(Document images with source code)
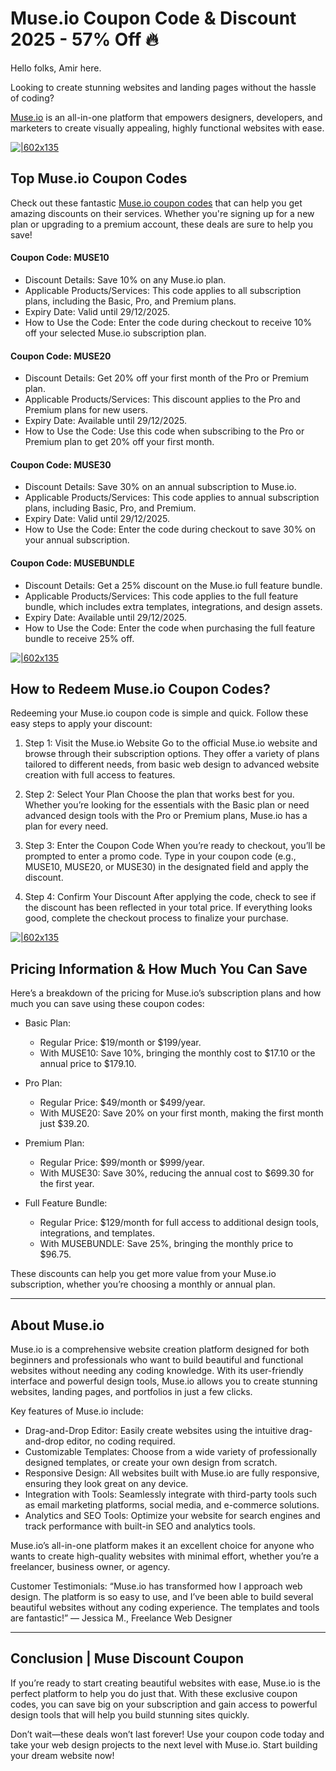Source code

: # Muse.io Coupon Code & Discount 2025 - 57% Off 🔥

Hello folks, Amir here.

Looking to create stunning websites and landing pages without the hassle of coding?

[Muse.io](https://bit.ly/4bp3JAw) is an all-in-one platform that empowers designers, developers, and marketers to create visually appealing, highly functional websites with ease.

[![|602x135](https://lh7-rt.googleusercontent.com/docsz/AD_4nXdkoRmeXXHFHYkW3pXPSXUEcIRMJKmSlu0uFHiP49GIdfkhi6Guum_wdP8NE_l18HF4UsC2tP-Kpxfr5sWCza-uxpVLANpU2EG4O-mjaA9-7JAH-6CDpnAJQtFYEhNgjayk2C_7_A?key=mAND5FQrP6wXlYZq6xkzdsiw)](https://bit.ly/4bp3JAw)

## Top Muse.io Coupon Codes

Check out these fantastic [Muse.io coupon codes](https://bit.ly/4bp3JAw) that can help you get amazing discounts on their services. Whether you're signing up for a new plan or upgrading to a premium account, these deals are sure to help you save!

#### Coupon Code: MUSE10

* Discount Details: Save 10% on any Muse.io plan.
* Applicable Products/Services: This code applies to all subscription plans, including the Basic, Pro, and Premium plans.
* Expiry Date: Valid until 29/12/2025.
* How to Use the Code: Enter the code during checkout to receive 10% off your selected Muse.io subscription plan.

#### Coupon Code: MUSE20

* Discount Details: Get 20% off your first month of the Pro or Premium plan.
* Applicable Products/Services: This discount applies to the Pro and Premium plans for new users.
* Expiry Date: Available until 29/12/2025.
* How to Use the Code: Use this code when subscribing to the Pro or Premium plan to get 20% off your first month.

#### Coupon Code: MUSE30

* Discount Details: Save 30% on an annual subscription to Muse.io.
* Applicable Products/Services: This code applies to annual subscription plans, including Basic, Pro, and Premium.
* Expiry Date: Valid until 29/12/2025.
* How to Use the Code: Enter the code during checkout to save 30% on your annual subscription.

#### Coupon Code: MUSEBUNDLE

* Discount Details: Get a 25% discount on the Muse.io full feature bundle.
* Applicable Products/Services: This code applies to the full feature bundle, which includes extra templates, integrations, and design assets.
* Expiry Date: Available until 29/12/2025.
* How to Use the Code: Enter the code when purchasing the full feature bundle to receive 25% off.

[![|602x135](https://lh7-rt.googleusercontent.com/docsz/AD_4nXdkoRmeXXHFHYkW3pXPSXUEcIRMJKmSlu0uFHiP49GIdfkhi6Guum_wdP8NE_l18HF4UsC2tP-Kpxfr5sWCza-uxpVLANpU2EG4O-mjaA9-7JAH-6CDpnAJQtFYEhNgjayk2C_7_A?key=mAND5FQrP6wXlYZq6xkzdsiw)](https://bit.ly/4bp3JAw)

## How to Redeem Muse.io Coupon Codes?

Redeeming your Muse.io coupon code is simple and quick. Follow these easy steps to apply your discount:

1. Step 1: Visit the Muse.io Website
Go to the official Muse.io website and browse through their subscription options. They offer a variety of plans tailored to different needs, from basic web design to advanced website creation with full access to features.

2. Step 2: Select Your Plan
Choose the plan that works best for you. Whether you’re looking for the essentials with the Basic plan or need advanced design tools with the Pro or Premium plans, Muse.io has a plan for every need.

3. Step 3: Enter the Coupon Code
When you’re ready to checkout, you’ll be prompted to enter a promo code. Type in your coupon code (e.g., MUSE10, MUSE20, or MUSE30) in the designated field and apply the discount.

4. Step 4: Confirm Your Discount
After applying the code, check to see if the discount has been reflected in your total price. If everything looks good, complete the checkout process to finalize your purchase.

[![|602x135](https://lh7-rt.googleusercontent.com/docsz/AD_4nXdkoRmeXXHFHYkW3pXPSXUEcIRMJKmSlu0uFHiP49GIdfkhi6Guum_wdP8NE_l18HF4UsC2tP-Kpxfr5sWCza-uxpVLANpU2EG4O-mjaA9-7JAH-6CDpnAJQtFYEhNgjayk2C_7_A?key=mAND5FQrP6wXlYZq6xkzdsiw)](https://bit.ly/4bp3JAw)

## Pricing Information & How Much You Can Save

Here’s a breakdown of the pricing for Muse.io’s subscription plans and how much you can save using these coupon codes:

* Basic Plan:

  * Regular Price: $19/month or $199/year.
  * With MUSE10: Save 10%, bringing the monthly cost to $17.10 or the annual price to $179.10.
* Pro Plan:

  * Regular Price: $49/month or $499/year.
  * With MUSE20: Save 20% on your first month, making the first month just $39.20.
* Premium Plan:

  * Regular Price: $99/month or $999/year.
  * With MUSE30: Save 30%, reducing the annual cost to $699.30 for the first year.
* Full Feature Bundle:

  * Regular Price: $129/month for full access to additional design tools, integrations, and templates.
  * With MUSEBUNDLE: Save 25%, bringing the monthly price to $96.75.

These discounts can help you get more value from your Muse.io subscription, whether you’re choosing a monthly or annual plan.

---

## About Muse.io

Muse.io is a comprehensive website creation platform designed for both beginners and professionals who want to build beautiful and functional websites without needing any coding knowledge. With its user-friendly interface and powerful design tools, Muse.io allows you to create stunning websites, landing pages, and portfolios in just a few clicks.

Key features of Muse.io include:

* Drag-and-Drop Editor: Easily create websites using the intuitive drag-and-drop editor, no coding required.
* Customizable Templates: Choose from a wide variety of professionally designed templates, or create your own design from scratch.
* Responsive Design: All websites built with Muse.io are fully responsive, ensuring they look great on any device.
* Integration with Tools: Seamlessly integrate with third-party tools such as email marketing platforms, social media, and e-commerce solutions.
* Analytics and SEO Tools: Optimize your website for search engines and track performance with built-in SEO and analytics tools.

Muse.io’s all-in-one platform makes it an excellent choice for anyone who wants to create high-quality websites with minimal effort, whether you’re a freelancer, business owner, or agency.

Customer Testimonials:
“Muse.io has transformed how I approach web design. The platform is so easy to use, and I’ve been able to build several beautiful websites without any coding experience. The templates and tools are fantastic!” — Jessica M., Freelance Web Designer

---

## Conclusion | Muse Discount Coupon

If you’re ready to start creating beautiful websites with ease, Muse.io is the perfect platform to help you do just that. With these exclusive coupon codes, you can save big on your subscription and gain access to powerful design tools that will help you build stunning sites quickly.

Don’t wait—these deals won’t last forever! Use your coupon code today and take your web design projects to the next level with Muse.io. Start building your dream website now!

> _Task objective_:
Only lines holding the word "first" are wanted, so copy each of them from the records above.

> _Exercise response_:
* Discount Details: Get 20% off your first month of the Pro or Premium plan.
* How to Use the Code: Use this code when subscribing to the Pro or Premium plan to get 20% off your first month.
  * With MUSE20: Save 20% on your first month, making the first month just $39.20.
  * With MUSE30: Save 30%, reducing the annual cost to $699.30 for the first year.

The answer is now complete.